JLL Partners expects to hold a $500 million first close for its seventh fund later this summer, peHUB has learned.
New York-based JLL is seeking $1 billion for Fund VII, a source said. The pool doesn’t have a hard cap, but JLL doesn’t plan to collect more than $1.5 billion for the fund, the person said.
Jefferies is placement agent. News of the fundraising was previously reported by Bloomberg News.
Fund VII is JLL’s first fund since Ramsey Frank, a senior MD, left the firm to start his own buyout shop. Frank joined JLL in 1999 and was mainly focused on healthcare investing.

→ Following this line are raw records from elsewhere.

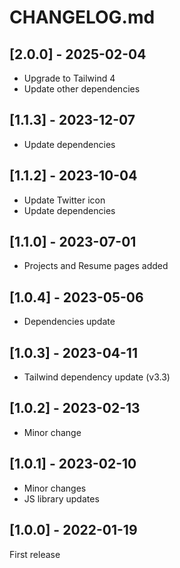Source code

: # CHANGELOG.md

## [2.0.0] - 2025-02-04

- Upgrade to Tailwind 4
- Update other dependencies

## [1.1.3] - 2023-12-07

- Update dependencies

## [1.1.2] - 2023-10-04

- Update Twitter icon
- Update dependencies

## [1.1.0] - 2023-07-01

- Projects and Resume pages added

## [1.0.4] - 2023-05-06

- Dependencies update

## [1.0.3] - 2023-04-11

- Tailwind dependency update (v3.3)

## [1.0.2] - 2023-02-13

- Minor change

## [1.0.1] - 2023-02-10

- Minor changes
- JS library updates

## [1.0.0] - 2022-01-19

First release
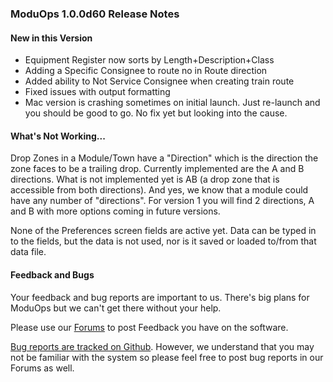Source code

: ### ModuOps 1.0.0d60 Release Notes

#### New in this Version
- Equipment Register now sorts by Length+Description+Class
- Adding a Specific Consignee to route no in Route direction
- Added ability to Not Service Consignee when creating train route
- Fixed issues with output formatting
- Mac version is crashing sometimes on initial launch. Just re-launch and you should be good to go. No fix yet but looking into the cause.

#### What's Not Working...
Drop Zones in a Module/Town have a "Direction" which is the direction the zone faces to be a trailing drop. Currently implemented are the A and B directions. What is not implemented yet is AB (a drop zone that is accessible from both directions). And yes, we know that a module could have any number of "directions". For version 1 you will find 2 directions, A and B with more options coming in future versions.

None of the Preferences screen fields are active yet. Data can be typed in to the fields, but the data is not used, nor is it saved or loaded to/from that data file.

#### Feedback and Bugs
Your feedback and bug reports are important to us. There's big plans for ModuOps but we can't get there without your help.

Please use our [Forums](http://www.moduops.com/forums) to post Feedback you have on the software.

[Bug reports are tracked on Github](https://github.com/bhall2001/moduops/issues). However, we understand that you may not be familiar with the system so please feel free to post bug reports in our Forums as well.
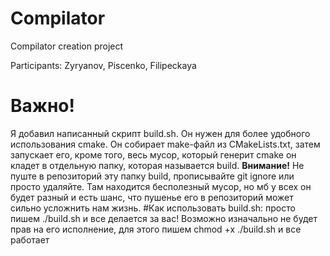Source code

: # Compilator
Compilator creation project

Participants: Zyryanov, Piscenko, Filipeckaya

# Важно!
Я добавил написанный скрипт build.sh. Он нужен для более удобного использования cmake. Он собирает make-файл из CMakeLists.txt, затем запускает его, кроме того, весь мусор, который генерит cmake он кладет в отдельную папку, которая называется build. __Внимание!__ Не пуште в репозиторий эту папку build, прописывайте git ignore или просто удаляйте. Там находится бесполезный мусор, но мб у всех он будет разный и есть шанс, что пушенье его в репозиторий может сильно усложнить нам жизнь.
#Как использовать build.sh:
просто пишем ./build.sh и все делается за вас! Возможно изначально не будет прав на его исполнение, для этого пишем chmod +x ./build.sh и все работает
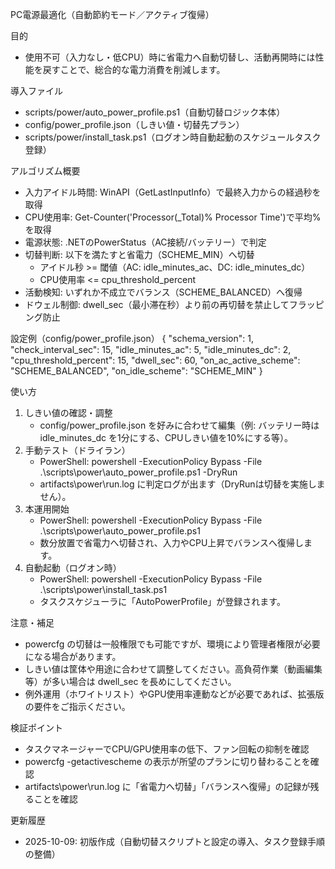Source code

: PC電源最適化（自動節約モード／アクティブ復帰）

目的
- 使用不可（入力なし・低CPU）時に省電力へ自動切替し、活動再開時には性能を戻すことで、総合的な電力消費を削減します。

導入ファイル
- scripts/power/auto_power_profile.ps1（自動切替ロジック本体）
- config/power_profile.json（しきい値・切替先プラン）
- scripts/power/install_task.ps1（ログオン時自動起動のスケジュールタスク登録）

アルゴリズム概要
- 入力アイドル時間: WinAPI（GetLastInputInfo）で最終入力からの経過秒を取得
- CPU使用率: Get-Counter('Processor(_Total)% Processor Time')で平均%を取得
- 電源状態: .NETのPowerStatus（AC接続/バッテリー）で判定
- 切替判断: 以下を満たすと省電力（SCHEME_MIN）へ切替
  - アイドル秒 >= 閾値（AC: idle_minutes_ac、DC: idle_minutes_dc）
  - CPU使用率 <= cpu_threshold_percent
- 活動検知: いずれか不成立でバランス（SCHEME_BALANCED）へ復帰
- ドウェル制御: dwell_sec（最小滞在秒）より前の再切替を禁止してフラッピング防止

設定例（config/power_profile.json）
{
  "schema_version": 1,
  "check_interval_sec": 15,
  "idle_minutes_ac": 5,
  "idle_minutes_dc": 2,
  "cpu_threshold_percent": 15,
  "dwell_sec": 60,
  "on_ac_active_scheme": "SCHEME_BALANCED",
  "on_idle_scheme": "SCHEME_MIN"
}

使い方
1) しきい値の確認・調整
   - config/power_profile.json を好みに合わせて編集（例: バッテリー時は idle_minutes_dc を1分にする、CPUしきい値を10%にする等）。
2) 手動テスト（ドライラン）
   - PowerShell: powershell -ExecutionPolicy Bypass -File .\scripts\power\auto_power_profile.ps1 -DryRun
   - artifacts\power\run.log に判定ログが出ます（DryRunは切替を実施しません）。
3) 本運用開始
   - PowerShell: powershell -ExecutionPolicy Bypass -File .\scripts\power\auto_power_profile.ps1
   - 数分放置で省電力へ切替され、入力やCPU上昇でバランスへ復帰します。
4) 自動起動（ログオン時）
   - PowerShell: powershell -ExecutionPolicy Bypass -File .\scripts\power\install_task.ps1
   - タスクスケジューラに「AutoPowerProfile」が登録されます。

注意・補足
- powercfg の切替は一般権限でも可能ですが、環境により管理者権限が必要になる場合があります。
- しきい値は筐体や用途に合わせて調整してください。高負荷作業（動画編集等）が多い場合は dwell_sec を長めにしてください。
- 例外運用（ホワイトリスト）やGPU使用率連動などが必要であれば、拡張版の要件をご指示ください。

検証ポイント
- タスクマネージャーでCPU/GPU使用率の低下、ファン回転の抑制を確認
- powercfg -getactivescheme の表示が所望のプランに切り替わることを確認
- artifacts\power\run.log に「省電力へ切替」「バランスへ復帰」の記録が残ることを確認

更新履歴
- 2025-10-09: 初版作成（自動切替スクリプトと設定の導入、タスク登録手順の整備）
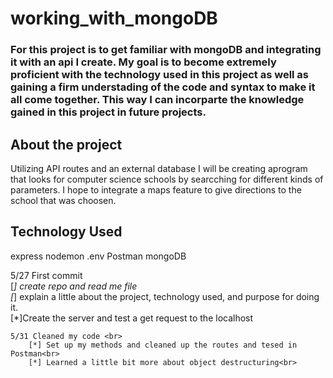# working_with_mongoDB

### For this project is to get familiar with mongoDB and integrating it with an api I create. My goal is to become extremely proficient with the technology used in this project as well as gaining a firm understading of the code and syntax to make it all come together.  This way I can incorparte the knowledge gained in this project in future projects.


## About the project

Utilizing API routes and an external database I will be creating aprogram that looks for computer science schools by searcching for different kinds of parameters.  I hope to integrate a maps feature to give directions to the school that was choosen.

## Technology Used
express
nodemon
.env
Postman
mongoDB


5/27 First commit <br>
    [*] create repo and read me file <br>
    [*] explain a little about the project, technology used, and purpose for doing it. <br>
    [*]Create the server and test a get request to the localhost <br>

    5/31 Cleaned my code <br>
        [*] Set up my methods and cleaned up the routes and tesed in Postman<br>
        [*] Learned a little bit more about object destructuring<br>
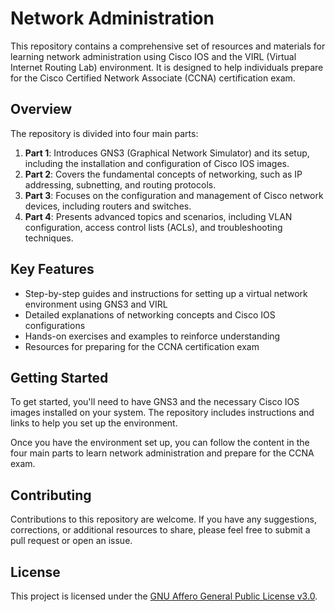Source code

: # Network Administration

This repository contains a comprehensive set of resources and materials for learning network administration using Cisco IOS and the VIRL (Virtual Internet Routing Lab) environment. It is designed to help individuals prepare for the Cisco Certified Network Associate (CCNA) certification exam.

## Overview

The repository is divided into four main parts:

1. **Part 1**: Introduces GNS3 (Graphical Network Simulator) and its setup, including the installation and configuration of Cisco IOS images.
2. **Part 2**: Covers the fundamental concepts of networking, such as IP addressing, subnetting, and routing protocols.
3. **Part 3**: Focuses on the configuration and management of Cisco network devices, including routers and switches.
4. **Part 4**: Presents advanced topics and scenarios, including VLAN configuration, access control lists (ACLs), and troubleshooting techniques.

## Key Features

- Step-by-step guides and instructions for setting up a virtual network environment using GNS3 and VIRL
- Detailed explanations of networking concepts and Cisco IOS configurations
- Hands-on exercises and examples to reinforce understanding
- Resources for preparing for the CCNA certification exam

## Getting Started

To get started, you'll need to have GNS3 and the necessary Cisco IOS images installed on your system. The repository includes instructions and links to help you set up the environment.

Once you have the environment set up, you can follow the content in the four main parts to learn network administration and prepare for the CCNA exam.

## Contributing

Contributions to this repository are welcome. If you have any suggestions, corrections, or additional resources to share, please feel free to submit a pull request or open an issue.

## License

This project is licensed under the [GNU Affero General Public License v3.0](LICENSE).
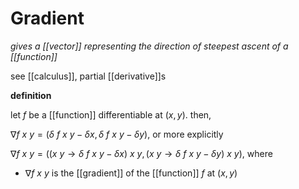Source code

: # Gradient

_gives a [[vector]] representing the direction of steepest ascent of a [[function]]_

see [[calculus]], partial [[derivative]]s

**definition**

let $f$ be a [[function]] differentiable at $(x, y)$. then,

$\nabla f\ x\ y = (\delta\ f\ x\ y - \delta x, \delta\ f\ x\ y - \delta y)$, or more explicitly

$\nabla f\ x\ y = ((x\ y \rightarrow \delta\ f\ x\ y - \delta x)\ x\ y, (x\ y \rightarrow \delta\ f\ x\ y - \delta y)\ x\ y)$, where

- $\nabla f\ x\ y$ is the [[gradient]] of the [[function]] $f$ at $(x, y)$

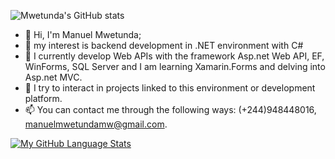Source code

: ![Mwetunda's GitHub stats](https://github-readme-stats.vercel.app/api?username=Mwetunda&show_icons=true)
- 👋 Hi, I'm Manuel Mwetunda;
- 👀 my interest is backend development in .NET environment with C#
- 🌱 I currently develop Web APIs with the framework Asp.net Web API, EF, WinForms, SQL Server and I am learning Xamarin.Forms and delving into Asp.net MVC.
- 💞️ I try to interact in projects linked to this environment or development platform.
- 📫 You can contact me through the following ways: (+244)948448016, manuelmwetundamw@gmail.com.

<!---
Mwetunda/Mwetunda is a ✨ special ✨ repository because its `README.md` (this file) appears on your GitHub profile.
You can click the Preview link to take a look at your changes.
--->
[![My GitHub Language Stats](https://github-readme-stats.vercel.app/api/top-langs/?username=Mwetunda&langs_count=5&theme=tokyonight)]()
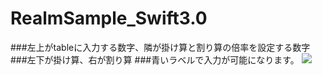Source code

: # RealmSample_Swift3.0


###左上がtableに入力する数字、隣が掛け算と割り算の倍率を設定する数字
###左下が掛け算、右が割り算
###青いラベルで入力が可能になります。
![](https://github.com/daisukenagata/RealmSample_Swift3.0/blob/master/realmTableview.gif?raw=true)
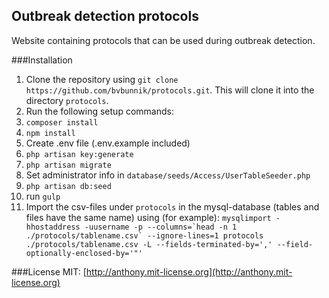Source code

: ## Outbreak detection protocols

Website containing protocols that can be used during outbreak detection.

###Installation
1. Clone the repository using `git clone https://github.com/bvbunnik/protocols.git`. This will clone it into the directory `protocols`.
2. Run the following setup commands:
  1. `composer install`
  2. `npm install`
  3. Create .env file (.env.example included)
  4. `php artisan key:generate`
  5. `php artisan migrate`
  6. Set administrator info in `database/seeds/Access/UserTableSeeder.php`
  7. `php artisan db:seed`
  8. run `gulp`
  9. Import the csv-files under `protocols` in the mysql-database (tables and files have the same name) using (for example): ``mysqlimport -hhostaddress -uusername -p --columns=`head -n 1 ./protocols/tablename.csv` --ignore-lines=1 protocols ./protocols/tablename.csv -L --fields-terminated-by=',' --field-optionally-enclosed-by='"'``

###License
MIT: [http://anthony.mit-license.org](http://anthony.mit-license.org)
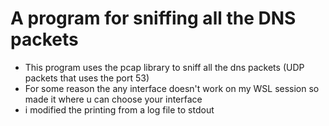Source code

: # A program for sniffing all the DNS packets 
* This program uses the pcap library to sniff all the dns packets (UDP packets that uses the port 53)
* For some reason the any interface doesn't work on my WSL session so made it where u can choose your interface
* i modified the printing from a log file to stdout  
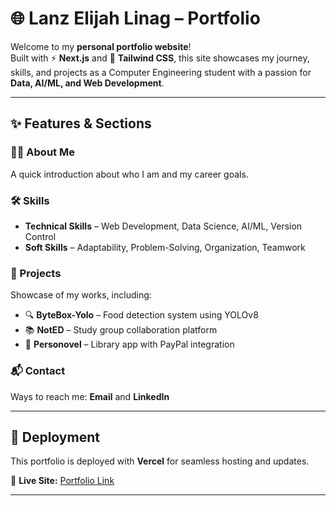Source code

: # 🌐 Lanz Elijah Linag – Portfolio  

Welcome to my **personal portfolio website**!  
Built with ⚡ **Next.js** and 🎨 **Tailwind CSS**, this site showcases my journey, skills, and projects as a Computer Engineering student with a passion for **Data, AI/ML, and Web Development**.  

---

## ✨ Features & Sections  

### 👨‍💻 About Me  
A quick introduction about who I am and my career goals.  

### 🛠 Skills  
- **Technical Skills** – Web Development, Data Science, AI/ML, Version Control  
- **Soft Skills** – Adaptability, Problem-Solving, Organization, Teamwork  

### 📂 Projects  
Showcase of my works, including:  
- 🔍 **ByteBox-Yolo** – Food detection system using YOLOv8  
- 📚 **NotED** – Study group collaboration platform  
- 📖 **Personovel** – Library app with PayPal integration  

### 📬 Contact  
Ways to reach me: **Email** and **LinkedIn**  

---

## 🚀 Deployment  

This portfolio is deployed with **Vercel** for seamless hosting and updates.  

🔗 **Live Site:** [Portfolio Link](https://lanzlinag.vercel.app)  

---
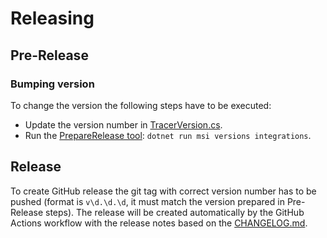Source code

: # Releasing

## Pre-Release

### Bumping version

To change the version the following steps have to be executed:
* Update the version number in [TracerVersion.cs](https://github.com/open-telemetry/opentelemetry-dotnet-instrumentation/blob/main/tools/Datadog.Core.Tools/TracerVersion.cs).
* Run the [PrepareRelease tool](https://github.com/open-telemetry/opentelemetry-dotnet-instrumentation/tree/main/build/tools/PrepareRelease): `dotnet run msi versions integrations`.

## Release

To create GitHub release the git tag with correct version number has to be pushed (format is `v\d.\d.\d`, it must match the version prepared in Pre-Release steps). The release will be created automatically by the GitHub Actions workflow with the release notes based on the [CHANGELOG.md](CHANGELOG.md).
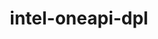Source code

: ---
title: "intel-oneapi-dpl"
layout: cache
categories: [package, develop]
meta: {"compilers": ["intel-oneapi-compilers@2025.1.0", "none"], "num_specs": 7, "num_specs_by_stack": {"e4s-oneapi": 7, "root": 7}, "oss": ["ubuntu22.04"], "platforms": ["linux"], "stacks": ["e4s-oneapi", "root"], "targets": ["x86_64_v3"], "versions": ["2022.8.0", "2022.9.0"]}
spec_details: [{"compiler": "intel-oneapi-compilers@2025.1.0", "hash": "5tomjfyijwzaesjcpsijji3yjrpfmrj6", "os": "ubuntu22.04", "platform": "linux", "size": "-", "stacks": ["e4s-oneapi", "root"], "target": "x86_64_v3", "variants": ["build_system=generic", "+envmods"], "versions": ["2022.9.0"]}, {"compiler": "intel-oneapi-compilers@2025.1.0", "hash": "6g3tj6mgw54bhjreakh6t56ge7gc6ln5", "os": "ubuntu22.04", "platform": "linux", "size": "-", "stacks": ["e4s-oneapi", "root"], "target": "x86_64_v3", "variants": ["build_system=generic", "+envmods"], "versions": ["2022.9.0"]}, {"compiler": "intel-oneapi-compilers@2025.1.0", "hash": "ckhjo46pjwwbxw472zpvv23pmdbmlj3s", "os": "ubuntu22.04", "platform": "linux", "size": "-", "stacks": ["e4s-oneapi", "root"], "target": "x86_64_v3", "variants": ["build_system=generic", "+envmods"], "versions": ["2022.9.0"]}, {"compiler": "intel-oneapi-compilers@2025.1.0", "hash": "eptvhnfvskapunkq5u7jn46krnfv7uvg", "os": "ubuntu22.04", "platform": "linux", "size": "-", "stacks": ["e4s-oneapi", "root"], "target": "x86_64_v3", "variants": ["build_system=generic", "+envmods"], "versions": ["2022.9.0"]}, {"compiler": "none", "hash": "jqt67mhwjihyg73of4ecu4x2tmzhjsk2", "os": "ubuntu22.04", "platform": "linux", "size": "-", "stacks": ["e4s-oneapi", "root"], "target": "x86_64_v3", "variants": ["build_system=generic", "+envmods"], "versions": ["2022.9.0"]}, {"compiler": "none", "hash": "sbv4ciclwinuwk4cdziuk6qxdql3sjfv", "os": "ubuntu22.04", "platform": "linux", "size": "-", "stacks": ["e4s-oneapi", "root"], "target": "x86_64_v3", "variants": ["build_system=generic", "+envmods"], "versions": ["2022.8.0"]}, {"compiler": "none", "hash": "zgtif5lgcpcicck3hiioekrfiwdcn5fk", "os": "ubuntu22.04", "platform": "linux", "size": "-", "stacks": ["e4s-oneapi", "root"], "target": "x86_64_v3", "variants": ["build_system=generic", "+envmods"], "versions": ["2022.8.0"]}]
---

Daniel Agroskin currently lead’s JLL’s healthcare team.
JLL’s seventh fund is coming in bigger than its prior pool, which closed at $807 million in 2009. Fund VI is generating a net IRR of 25 percent, the person said. Fund V, which collected $1.5 billion in 2005, is producing a net IRR of 17 percent on the total fund and returned 1.5x of capital invested, the source said.
New York-based JLL, a middle market PE firm, targets a variety of industries with a focus on financial services, education, building products and healthcare. In the past 18 months, JLL has posted $1.7 billion in realizations from three funds: IV (which closed at $749 million in 2002), V and VI.
JLL closed the sale in March of Patheon to DPx Holdings for $2.6 billion. JLL acquired Patheon, which provides contract drug development and manufacturing services, in 2007. It invested $244 million equity and made 3x its money with the Patheon sale, a source said.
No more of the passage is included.